La importancia de las proteínas en la defensa del tejido muscular
La llegada de los fármacos análogos del GLP-1 ha revolucionado el tratamiento de la obesidad y el sobrepeso, actuando sobre la sensación de saciedad y ralentizando el vaciamiento gástrico. Sin embargo, una pérdida de peso muy rápida puede llevar a la reducción de la masa magra, es decir, de los músculos. Cuando el aporte calórico se reduce drásticamente, el cuerpo puede obtener energía no solo de la grasa, sino también de las proteínas musculares. Para contrarrestar esta pérdida, el aporte proteico se vuelve fundamental. Es aconsejable priorizar fuentes de proteínas de alto valor biológico en cada comida: carnes magras, pescado, huevos, lácteos bajos en grasa y legumbres. Mantener la masa muscular es crucial no solo por estética, sino también para preservar un metabolismo basal eficiente, evitando una caída excesiva del consumo calórico en reposo durante el proceso de adelgazamiento.
Calidad sobre cantidad: la densidad nutricional en el plato
Dado que los fármacos GLP-1 reducen significativamente el apetito, la cantidad de comida ingerida disminuye. Esto hace que cada bocado sea precioso. No hay espacio para las llamadas calorías vacías, es decir, alimentos ricos en azúcares y grasas saturadas pero pobres en nutrientes. La estrategia ganadora es la densidad nutricional: elegir alimentos que ofrezcan la máxima concentración de vitaminas, minerales y antioxidantes. Las verduras de hoja verde, los cereales integrales y los frutos rojos deben acompañar a las fuentes de proteínas para prevenir deficiencias micronutricionales. La restricción calórica nunca debe convertirse en desnutrición. Los expertos sugieren comenzar las comidas con proteínas, seguidas de verduras, para asegurar la ingesta de nutrientes esenciales antes de que aparezca la saciedad temprana inducida por el fármaco.
Hidratación y fibras: gestionar los efectos secundarios comunes
El uso de esta clase de fármacos puede influir en la motilidad intestinal, provocando a veces episodios de estreñimiento o, por el contrario, molestias digestivas. En este contexto, el agua y las fibras son cruciales. Una hidratación adecuada es fundamental no solo para la regularidad intestinal, sino también para apoyar la función muscular y los procesos metabólicos de eliminación de grasas. Se recomienda beber al menos 1,5-2 litros de agua al día. Las fibras, presentes en hortalizas, frutas y legumbres, contribuyen a la salud de la microbiota intestinal, importante para la regulación del peso y la reducción de la inflamación sistémica. Es aconsejable aumentar la ingesta de fibras gradualmente para permitir que el sistema digestivo se adapte, sin causar hinchazón o náuseas.
El papel sinérgico de la actividad física de resistencia
Incluso con una nutrición óptima, la dieta por sí sola podría no ser suficiente para prevenir la sarcopenia funcional durante una pérdida de peso importante.
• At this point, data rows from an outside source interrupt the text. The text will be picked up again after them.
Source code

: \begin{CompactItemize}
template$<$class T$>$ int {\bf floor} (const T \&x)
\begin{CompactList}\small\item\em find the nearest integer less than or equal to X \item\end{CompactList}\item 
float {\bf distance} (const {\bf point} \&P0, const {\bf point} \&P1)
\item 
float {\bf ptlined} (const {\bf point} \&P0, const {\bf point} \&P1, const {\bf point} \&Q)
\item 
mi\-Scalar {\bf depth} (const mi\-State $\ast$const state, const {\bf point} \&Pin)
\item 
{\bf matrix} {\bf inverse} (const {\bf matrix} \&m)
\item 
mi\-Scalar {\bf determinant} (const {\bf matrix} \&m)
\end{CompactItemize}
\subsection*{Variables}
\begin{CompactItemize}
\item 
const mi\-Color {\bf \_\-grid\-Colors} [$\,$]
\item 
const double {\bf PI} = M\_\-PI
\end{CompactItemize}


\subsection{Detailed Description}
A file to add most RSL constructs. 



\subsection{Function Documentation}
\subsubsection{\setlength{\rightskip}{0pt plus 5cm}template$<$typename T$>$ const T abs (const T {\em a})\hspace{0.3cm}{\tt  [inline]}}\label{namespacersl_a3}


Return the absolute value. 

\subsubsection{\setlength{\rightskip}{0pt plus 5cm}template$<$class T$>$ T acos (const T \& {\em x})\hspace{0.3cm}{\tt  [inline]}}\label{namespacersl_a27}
La actividad física de resistencia, como el levantamiento de pesas o el entrenamiento con peso corporal, se considera parte integral de la terapia farmacológica. Este tipo de ejercicio estimula al cuerpo a preservar el tejido muscular, orientando la pérdida de peso principalmente hacia la masa grasa. En resumen, el enfoque ideal con los fármacos GLP-1 no consiste simplemente en comer menos, sino en comer mejor, asegurando un aporte proteico constante y manteniendo el cuerpo activo. Solo esta combinación de fármaco, nutrición dirigida y actividad física puede llevar a un adelgazamiento saludable, duradero y respetuoso con la funcionalidad metabólica.